Need someone to lead product or development at your software company? I lead product and engineering teams and I'm looking for my next opportunity. Check out my resume and get in touch.

Removing duplicate files in your iTunes library

Freshness Warning
This blog post is over 13 years old. It's possible that the information you read below isn't current and the links no longer work.

One of the problems with a networked drive acting as the iTunes library for multiple computers in the house is that I often end up with duplicate songs in the library. I think this comes from importing the library directory when you also have "Copy files to the iTunes library" set in the iTunes advanced prefs. ITunes imports a song and then tries to copy it over itself. Seeing there’s already a file there by that name it creates a file called "songname 1.mp3"

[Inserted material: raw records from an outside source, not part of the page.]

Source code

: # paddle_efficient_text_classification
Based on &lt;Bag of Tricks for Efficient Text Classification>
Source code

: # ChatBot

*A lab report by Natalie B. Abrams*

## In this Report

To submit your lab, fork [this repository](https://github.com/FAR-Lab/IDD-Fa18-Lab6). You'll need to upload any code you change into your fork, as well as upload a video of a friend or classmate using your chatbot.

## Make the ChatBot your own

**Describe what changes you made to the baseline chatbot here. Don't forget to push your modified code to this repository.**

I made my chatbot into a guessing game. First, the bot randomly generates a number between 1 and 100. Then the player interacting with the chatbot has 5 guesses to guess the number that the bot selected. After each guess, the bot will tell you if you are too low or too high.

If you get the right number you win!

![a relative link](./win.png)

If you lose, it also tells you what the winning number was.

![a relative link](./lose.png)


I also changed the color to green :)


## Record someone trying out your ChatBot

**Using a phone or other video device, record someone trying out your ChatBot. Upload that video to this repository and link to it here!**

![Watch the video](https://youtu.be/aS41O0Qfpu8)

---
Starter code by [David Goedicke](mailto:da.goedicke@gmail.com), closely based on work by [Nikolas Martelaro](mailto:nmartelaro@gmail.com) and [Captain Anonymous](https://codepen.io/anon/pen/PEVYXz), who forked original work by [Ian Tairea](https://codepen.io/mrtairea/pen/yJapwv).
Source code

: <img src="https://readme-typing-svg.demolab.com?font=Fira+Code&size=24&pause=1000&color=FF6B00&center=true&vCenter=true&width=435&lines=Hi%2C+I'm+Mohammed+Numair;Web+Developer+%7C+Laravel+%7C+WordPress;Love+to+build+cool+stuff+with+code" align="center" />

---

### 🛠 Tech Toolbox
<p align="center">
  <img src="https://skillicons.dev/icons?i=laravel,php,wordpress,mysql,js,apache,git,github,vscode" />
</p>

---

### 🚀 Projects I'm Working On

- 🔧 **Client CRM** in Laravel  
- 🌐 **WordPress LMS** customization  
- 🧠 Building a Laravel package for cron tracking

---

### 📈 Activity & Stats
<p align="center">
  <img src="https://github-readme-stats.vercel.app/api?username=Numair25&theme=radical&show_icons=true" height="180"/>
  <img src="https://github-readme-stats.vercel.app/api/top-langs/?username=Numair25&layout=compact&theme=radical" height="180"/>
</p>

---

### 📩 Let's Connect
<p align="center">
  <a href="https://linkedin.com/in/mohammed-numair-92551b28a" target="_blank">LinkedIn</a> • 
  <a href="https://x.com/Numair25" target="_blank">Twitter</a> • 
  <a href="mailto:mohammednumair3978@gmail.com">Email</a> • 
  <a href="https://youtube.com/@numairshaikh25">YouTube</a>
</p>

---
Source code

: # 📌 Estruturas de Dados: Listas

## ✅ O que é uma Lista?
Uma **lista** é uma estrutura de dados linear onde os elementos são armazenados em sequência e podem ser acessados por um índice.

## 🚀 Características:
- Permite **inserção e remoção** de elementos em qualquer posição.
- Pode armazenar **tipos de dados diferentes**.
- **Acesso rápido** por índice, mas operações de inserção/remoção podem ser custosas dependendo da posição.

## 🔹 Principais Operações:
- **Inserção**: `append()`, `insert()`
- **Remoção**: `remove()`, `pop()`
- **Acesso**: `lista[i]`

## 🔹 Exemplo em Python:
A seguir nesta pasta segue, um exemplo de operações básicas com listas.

At least that’s my theory.

To clean up a library full of duplicate files, here’s what I did. I installed Duff, a unix utility that quickly finds duplicate files. Duff works by comparing the actual files of any two files that have identical sizes. I sent Duff’s output to a text file with the command

duff -r /Volumes/music/ > duplicatemusic.txt

Once Duff was done running, I ran a short command to grab all the lines from the output that end in 1.mp3 and delete them.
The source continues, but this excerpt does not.